Segment Start: TASK DATA

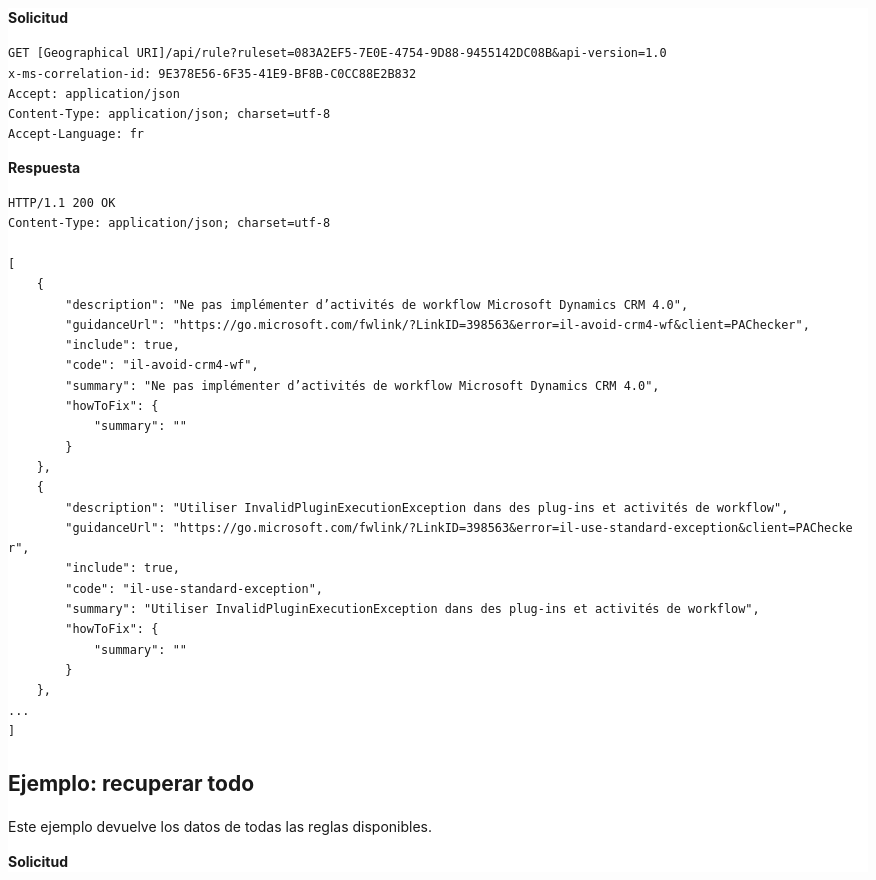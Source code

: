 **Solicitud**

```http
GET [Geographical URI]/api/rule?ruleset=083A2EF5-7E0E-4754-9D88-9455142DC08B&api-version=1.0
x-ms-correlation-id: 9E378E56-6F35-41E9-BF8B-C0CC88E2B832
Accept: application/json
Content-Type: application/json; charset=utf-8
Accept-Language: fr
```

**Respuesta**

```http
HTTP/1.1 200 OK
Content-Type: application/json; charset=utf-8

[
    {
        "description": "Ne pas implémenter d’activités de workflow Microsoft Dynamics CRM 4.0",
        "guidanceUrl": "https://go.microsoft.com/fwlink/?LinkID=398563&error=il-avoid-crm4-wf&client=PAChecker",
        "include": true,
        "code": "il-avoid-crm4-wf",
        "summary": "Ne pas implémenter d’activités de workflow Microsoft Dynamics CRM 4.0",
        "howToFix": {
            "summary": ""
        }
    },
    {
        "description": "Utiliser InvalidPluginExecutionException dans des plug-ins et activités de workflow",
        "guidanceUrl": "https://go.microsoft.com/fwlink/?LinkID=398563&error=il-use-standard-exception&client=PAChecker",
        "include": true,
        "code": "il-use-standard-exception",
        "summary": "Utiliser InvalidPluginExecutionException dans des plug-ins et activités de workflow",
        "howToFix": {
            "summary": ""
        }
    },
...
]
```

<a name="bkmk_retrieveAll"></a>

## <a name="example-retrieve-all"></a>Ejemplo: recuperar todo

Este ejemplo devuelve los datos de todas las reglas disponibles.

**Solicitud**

Segment End: TASK DATA
Segment Start: TASK DATA

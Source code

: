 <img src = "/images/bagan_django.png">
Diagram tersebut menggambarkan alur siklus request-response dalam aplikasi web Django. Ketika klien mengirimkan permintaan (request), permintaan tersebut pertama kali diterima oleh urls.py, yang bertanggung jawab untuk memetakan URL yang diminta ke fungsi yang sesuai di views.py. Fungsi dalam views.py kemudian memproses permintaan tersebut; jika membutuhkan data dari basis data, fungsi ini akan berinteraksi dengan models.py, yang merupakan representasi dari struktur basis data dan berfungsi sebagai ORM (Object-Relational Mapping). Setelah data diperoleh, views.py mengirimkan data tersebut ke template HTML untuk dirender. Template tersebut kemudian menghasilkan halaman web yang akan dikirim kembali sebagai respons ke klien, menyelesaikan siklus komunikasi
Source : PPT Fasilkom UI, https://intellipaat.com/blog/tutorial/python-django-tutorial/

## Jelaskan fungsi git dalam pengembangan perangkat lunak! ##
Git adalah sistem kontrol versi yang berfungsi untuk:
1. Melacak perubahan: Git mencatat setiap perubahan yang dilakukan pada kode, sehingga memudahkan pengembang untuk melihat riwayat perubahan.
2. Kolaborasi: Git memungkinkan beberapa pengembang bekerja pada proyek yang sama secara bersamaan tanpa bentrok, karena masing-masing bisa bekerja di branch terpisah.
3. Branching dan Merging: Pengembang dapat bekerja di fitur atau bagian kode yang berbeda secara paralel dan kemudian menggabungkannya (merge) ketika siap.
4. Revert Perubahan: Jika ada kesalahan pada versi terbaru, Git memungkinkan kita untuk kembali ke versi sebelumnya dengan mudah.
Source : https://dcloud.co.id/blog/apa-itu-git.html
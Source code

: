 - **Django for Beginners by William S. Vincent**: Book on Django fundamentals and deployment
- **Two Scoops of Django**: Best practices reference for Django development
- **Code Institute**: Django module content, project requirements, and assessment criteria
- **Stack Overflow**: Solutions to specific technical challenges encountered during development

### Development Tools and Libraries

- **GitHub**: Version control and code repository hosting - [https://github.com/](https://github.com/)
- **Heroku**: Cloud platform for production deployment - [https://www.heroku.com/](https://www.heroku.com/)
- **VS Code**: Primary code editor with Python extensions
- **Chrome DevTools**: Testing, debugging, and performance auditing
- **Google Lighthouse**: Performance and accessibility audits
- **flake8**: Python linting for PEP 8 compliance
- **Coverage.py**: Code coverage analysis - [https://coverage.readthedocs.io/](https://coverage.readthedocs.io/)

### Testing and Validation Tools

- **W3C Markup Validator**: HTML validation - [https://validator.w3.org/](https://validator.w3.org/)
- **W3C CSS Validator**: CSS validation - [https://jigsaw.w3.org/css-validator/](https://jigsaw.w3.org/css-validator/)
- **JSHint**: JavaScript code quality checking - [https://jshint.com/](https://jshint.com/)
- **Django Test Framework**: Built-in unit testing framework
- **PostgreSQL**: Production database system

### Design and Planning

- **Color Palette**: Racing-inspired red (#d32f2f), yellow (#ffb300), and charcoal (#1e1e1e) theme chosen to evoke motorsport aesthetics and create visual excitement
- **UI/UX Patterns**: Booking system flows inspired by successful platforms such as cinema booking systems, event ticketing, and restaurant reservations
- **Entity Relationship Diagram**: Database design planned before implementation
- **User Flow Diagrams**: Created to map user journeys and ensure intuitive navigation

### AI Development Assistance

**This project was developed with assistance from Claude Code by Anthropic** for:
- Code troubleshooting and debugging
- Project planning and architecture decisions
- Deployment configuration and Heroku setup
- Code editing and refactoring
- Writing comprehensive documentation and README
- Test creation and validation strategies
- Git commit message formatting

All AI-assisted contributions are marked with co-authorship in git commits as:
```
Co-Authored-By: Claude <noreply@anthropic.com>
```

Segment End: TASK DATA
Segment Start: TASK DATA

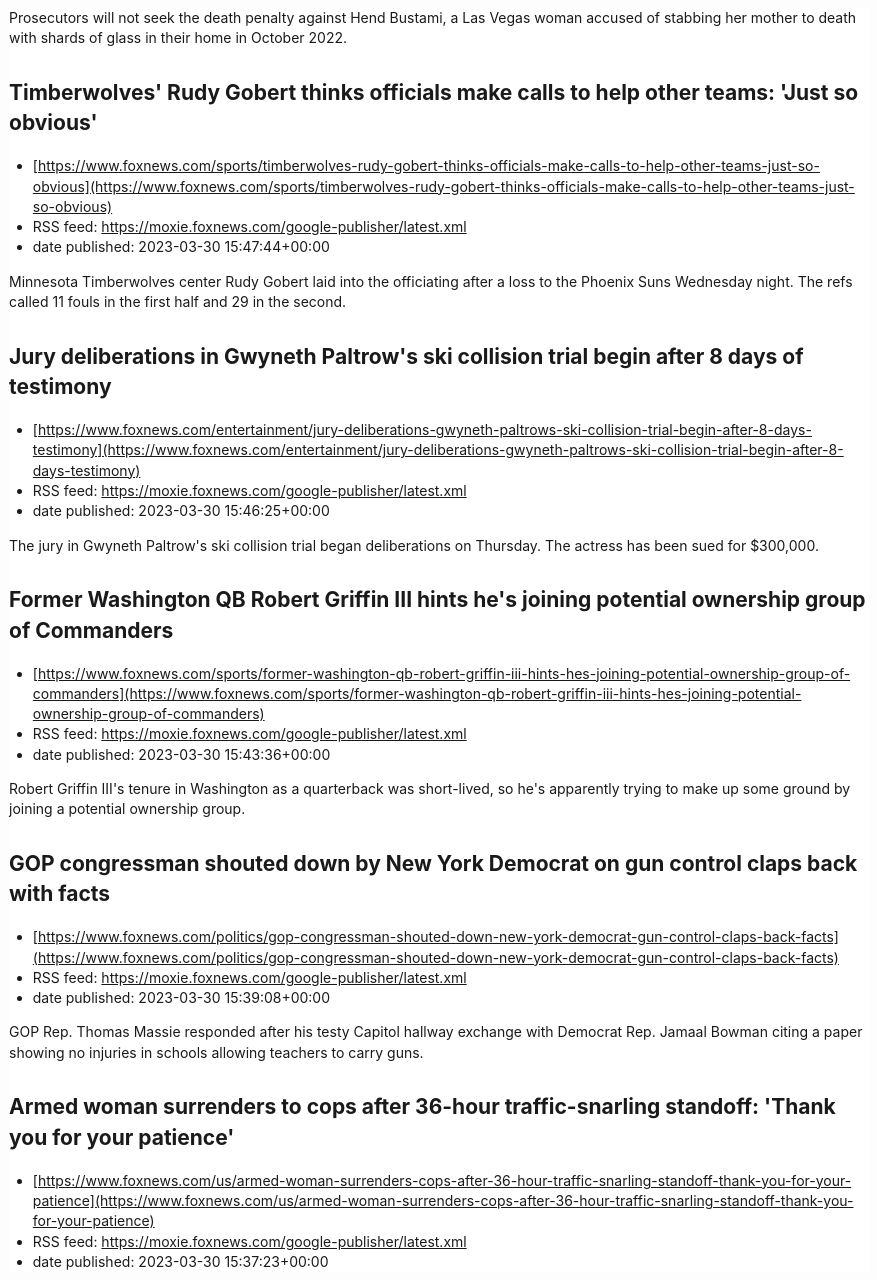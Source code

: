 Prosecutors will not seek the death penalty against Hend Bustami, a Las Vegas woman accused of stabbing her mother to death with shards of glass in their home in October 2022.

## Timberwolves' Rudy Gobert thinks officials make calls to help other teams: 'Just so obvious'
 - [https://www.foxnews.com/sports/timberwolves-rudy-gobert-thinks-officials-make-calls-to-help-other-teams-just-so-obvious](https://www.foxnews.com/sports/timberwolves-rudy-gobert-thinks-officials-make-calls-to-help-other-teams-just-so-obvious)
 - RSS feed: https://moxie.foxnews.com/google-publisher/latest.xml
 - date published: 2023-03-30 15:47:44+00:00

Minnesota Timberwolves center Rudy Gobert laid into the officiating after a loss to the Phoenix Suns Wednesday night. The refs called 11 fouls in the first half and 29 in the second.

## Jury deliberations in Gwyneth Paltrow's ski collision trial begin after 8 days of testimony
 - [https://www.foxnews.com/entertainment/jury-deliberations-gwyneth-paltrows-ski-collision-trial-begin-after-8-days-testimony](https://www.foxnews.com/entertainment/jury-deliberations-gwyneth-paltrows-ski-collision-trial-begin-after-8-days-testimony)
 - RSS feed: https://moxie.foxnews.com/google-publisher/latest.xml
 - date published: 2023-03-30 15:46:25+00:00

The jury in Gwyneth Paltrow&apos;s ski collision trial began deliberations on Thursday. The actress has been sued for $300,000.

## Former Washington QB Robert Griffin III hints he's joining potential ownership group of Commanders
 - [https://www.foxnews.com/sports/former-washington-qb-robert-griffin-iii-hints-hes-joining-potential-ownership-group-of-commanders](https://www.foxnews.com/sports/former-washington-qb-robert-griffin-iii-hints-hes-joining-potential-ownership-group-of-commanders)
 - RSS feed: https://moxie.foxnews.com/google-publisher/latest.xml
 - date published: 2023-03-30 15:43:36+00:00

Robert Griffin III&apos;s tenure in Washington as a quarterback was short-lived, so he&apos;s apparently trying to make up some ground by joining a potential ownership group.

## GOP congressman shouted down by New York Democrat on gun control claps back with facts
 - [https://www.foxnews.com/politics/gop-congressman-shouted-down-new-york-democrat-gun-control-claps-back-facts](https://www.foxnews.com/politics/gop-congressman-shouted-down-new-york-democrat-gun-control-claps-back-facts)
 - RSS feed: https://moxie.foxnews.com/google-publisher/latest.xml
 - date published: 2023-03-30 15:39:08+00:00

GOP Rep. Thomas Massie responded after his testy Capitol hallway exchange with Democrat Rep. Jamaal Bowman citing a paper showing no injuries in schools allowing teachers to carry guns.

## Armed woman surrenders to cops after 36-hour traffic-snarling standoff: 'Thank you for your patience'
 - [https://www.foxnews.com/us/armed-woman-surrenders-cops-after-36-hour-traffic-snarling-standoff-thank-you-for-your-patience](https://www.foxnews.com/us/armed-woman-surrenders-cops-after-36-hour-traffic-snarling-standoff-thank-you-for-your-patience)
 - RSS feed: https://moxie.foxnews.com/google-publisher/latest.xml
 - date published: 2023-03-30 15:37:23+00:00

Segment End: TASK DATA

PROBLEM DESCRIPTION = Search the entries for the word "name". Copy every line where it occurs.

WRITTEN SOLUTION =
<a name="bkmk_retrieveAll"></a>
## <a name="example-retrieve-all"></a>Ejemplo: recuperar todo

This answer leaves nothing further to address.